C-Suite Network™

Do You Know Your Customers’ Needs? Here’s Why You Should

The first step to attracting and retaining customers is meeting them where they are and demonstrating you understand their needs. So much of our marketing efforts focus on the seemingly relentless quest to attract new customers to our brand. We strive to offer exciting new products and services and chase industry trends. We create fabulous experiential marketing campaigns to engage with consumers.

However, if we fail to understand our target audience’s needs, we miss opportunities to attract and engage with customers. This goes for existing and former customers too. Sometimes we assume we know what our current customers want because they’ve already bought from us — big mistake. We want to evaluate their needs regularly to keep them coming back because needs can change. So, let’s explore customer needs and why it’s essential to understand them.

What Are Customer Needs?

Customer needs are the problems, challenges, goals or desires consumers want to solve. Needs motivate consumers to purchase a product or service. Customer-centric companies understand that meeting customer needs and exceeding their expectations is the key to their success. If your products or services don’t fulfill your target audience’s needs and wants, they will spend their money elsewhere.

Needs can be categorized as product or service needs. Often, consumers make a purchasing decision based on having multiple needs met. They’re also likely to share with others how your brand met (or failed to meet) their needs.

Product Needs

Product needs refer to how well your product or service functions.

Price: Customers generally make purchases that fit within their budgets. In other words, consumers must feel your prices are affordable. If your product or service costs more than the customer is willing to spend, you’re not meeting that customer’s need to stay within their budget.
Effectiveness/functionality: Your product or service needs to “do the job” or solve the problem efficiently and effectively. It must do what it’s advertised to do.
Reliability: You can produce an excellent product, but it won’t matter if it repeatedly fails or breaks. The last thing you want is your product or service to delight your customer for a brief time, then anger them when they can no longer use it.
Experience: Using your product or service should be a seamless, pleasant experience. If learning to use your product or service is time-consuming, frustrating or uncomfortable, your customer likely won’t buy again — and may tell others to avoid you.

Service Needs

Service needs involve how your customers feel about your brand and their interactions with it. You can have the best product or service in your industry, but if your customers don’t feel valued, you risk losing them and them sharing their negative experiences with others. Many consumers place as much value on the customer service they receive as they do on products, especially when they can get comparable products from a competitor.

We’ve all experienced poor customer service. We’ve waited endless minutes on hold to speak with someone, been rerouted to multiple automated responses (or people), agents failed to understand our problem or lacked the knowledge to solve it. We’ve encountered indifference, incompetence, language challenges — the list goes on.

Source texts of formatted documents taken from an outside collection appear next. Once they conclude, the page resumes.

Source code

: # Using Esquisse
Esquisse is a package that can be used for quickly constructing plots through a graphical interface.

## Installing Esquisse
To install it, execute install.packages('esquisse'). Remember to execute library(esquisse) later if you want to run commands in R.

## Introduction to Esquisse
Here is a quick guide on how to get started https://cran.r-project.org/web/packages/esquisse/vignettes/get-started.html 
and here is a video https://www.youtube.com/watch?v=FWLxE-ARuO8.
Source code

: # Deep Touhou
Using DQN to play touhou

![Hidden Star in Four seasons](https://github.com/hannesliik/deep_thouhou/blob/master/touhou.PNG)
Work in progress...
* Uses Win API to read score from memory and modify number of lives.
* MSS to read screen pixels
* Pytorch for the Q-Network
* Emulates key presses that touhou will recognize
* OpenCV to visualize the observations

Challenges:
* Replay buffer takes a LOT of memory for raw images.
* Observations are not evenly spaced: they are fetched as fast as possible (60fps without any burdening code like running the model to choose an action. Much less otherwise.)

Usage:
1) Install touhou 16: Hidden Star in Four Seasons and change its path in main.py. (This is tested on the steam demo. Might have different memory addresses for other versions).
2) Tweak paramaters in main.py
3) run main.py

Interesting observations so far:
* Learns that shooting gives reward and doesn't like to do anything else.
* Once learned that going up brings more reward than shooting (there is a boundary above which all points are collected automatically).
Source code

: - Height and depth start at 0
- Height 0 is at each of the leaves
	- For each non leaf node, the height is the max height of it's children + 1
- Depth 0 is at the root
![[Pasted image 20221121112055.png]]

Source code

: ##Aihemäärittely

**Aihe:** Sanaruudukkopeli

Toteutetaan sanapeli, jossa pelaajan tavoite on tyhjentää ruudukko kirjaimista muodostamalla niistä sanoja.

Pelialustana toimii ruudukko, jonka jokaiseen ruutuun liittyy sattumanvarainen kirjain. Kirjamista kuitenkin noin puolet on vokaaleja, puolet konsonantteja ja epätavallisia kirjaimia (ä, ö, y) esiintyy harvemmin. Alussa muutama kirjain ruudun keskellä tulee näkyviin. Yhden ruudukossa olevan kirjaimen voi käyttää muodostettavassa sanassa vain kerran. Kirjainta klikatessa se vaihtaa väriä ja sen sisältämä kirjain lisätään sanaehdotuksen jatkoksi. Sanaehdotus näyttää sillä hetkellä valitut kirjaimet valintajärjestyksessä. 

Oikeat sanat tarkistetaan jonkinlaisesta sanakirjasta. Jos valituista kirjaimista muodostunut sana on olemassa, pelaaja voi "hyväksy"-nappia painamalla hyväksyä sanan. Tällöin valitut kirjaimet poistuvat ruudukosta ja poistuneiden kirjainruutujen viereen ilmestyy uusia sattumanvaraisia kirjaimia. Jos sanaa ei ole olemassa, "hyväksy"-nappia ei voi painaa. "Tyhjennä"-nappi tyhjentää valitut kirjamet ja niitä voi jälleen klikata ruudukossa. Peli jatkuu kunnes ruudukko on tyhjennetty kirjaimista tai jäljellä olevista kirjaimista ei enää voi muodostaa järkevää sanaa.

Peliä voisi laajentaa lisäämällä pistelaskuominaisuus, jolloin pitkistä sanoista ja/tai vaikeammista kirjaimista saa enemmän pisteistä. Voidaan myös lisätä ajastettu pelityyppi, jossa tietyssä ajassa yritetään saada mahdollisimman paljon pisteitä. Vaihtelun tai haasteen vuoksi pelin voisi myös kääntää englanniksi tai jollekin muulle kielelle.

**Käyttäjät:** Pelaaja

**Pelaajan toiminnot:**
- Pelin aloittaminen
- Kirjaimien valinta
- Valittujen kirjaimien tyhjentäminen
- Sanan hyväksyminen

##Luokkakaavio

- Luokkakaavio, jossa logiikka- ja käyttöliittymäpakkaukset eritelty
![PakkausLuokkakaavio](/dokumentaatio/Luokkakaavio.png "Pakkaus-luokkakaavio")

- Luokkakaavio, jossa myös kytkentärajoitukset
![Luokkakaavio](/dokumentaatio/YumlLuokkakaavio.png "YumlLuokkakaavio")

Empathy: When a customer experiences an issue, it is absolutely essential they feel understood — and that their issue will be resolved quickly. A Statista study showed that between 40 and 54% of Americans stopped doing business with a company due to poor customer service.
Transparency: We live in an era of distrust due to data breaches, privacy concerns, fake news and false reviews. As a result, consumers are finding it harder to trust what they see and hear. They want more transparency and honesty when changes occur or problems arise. A Sprout Social study found that 86% of Americans believe transparency from a business is more important than ever before, especially on social media.
Accessibility: Customers need to be able to find and access your customer support teams easily and quickly. They need more than one channel such as live chat, email, immediate phone support and automatic callbacks.
Fairness: Customers must perceive that your business’ pricing, return policies, service contract details and more are fair.

Customers’ Needs Can Change

Sometimes it’s inevitable that we’ll lose customers as their needs change. For example, families’ needs change as their children move from infants needing diapers to school-age children needing sports equipment to teens wanting the latest, greatest tech gadgets and trendy clothing. Similarly, a startup might only need basic accounting services at first and then payroll and benefits processing as they grow.

One strategy to address changing needs is to evolve your offerings to match their needs. This isn’t always feasible but is certainly worth consideration depending on your products and services. Anticipate what they’ll need next — it could be a newer, larger, more sophisticated product or service — or maybe a smaller one.

Next Steps: How to Identify Customer Needs

Now we have a better understanding of our customers’ types of needs, so the next question is how to determine what those needs are. Hint: ask them. Conducting focus groups, using surveys, “listening” on social media, seeking feedback from frontline employees and doing keyword research are some of the ways to gather information to help you understand your customer’s needs.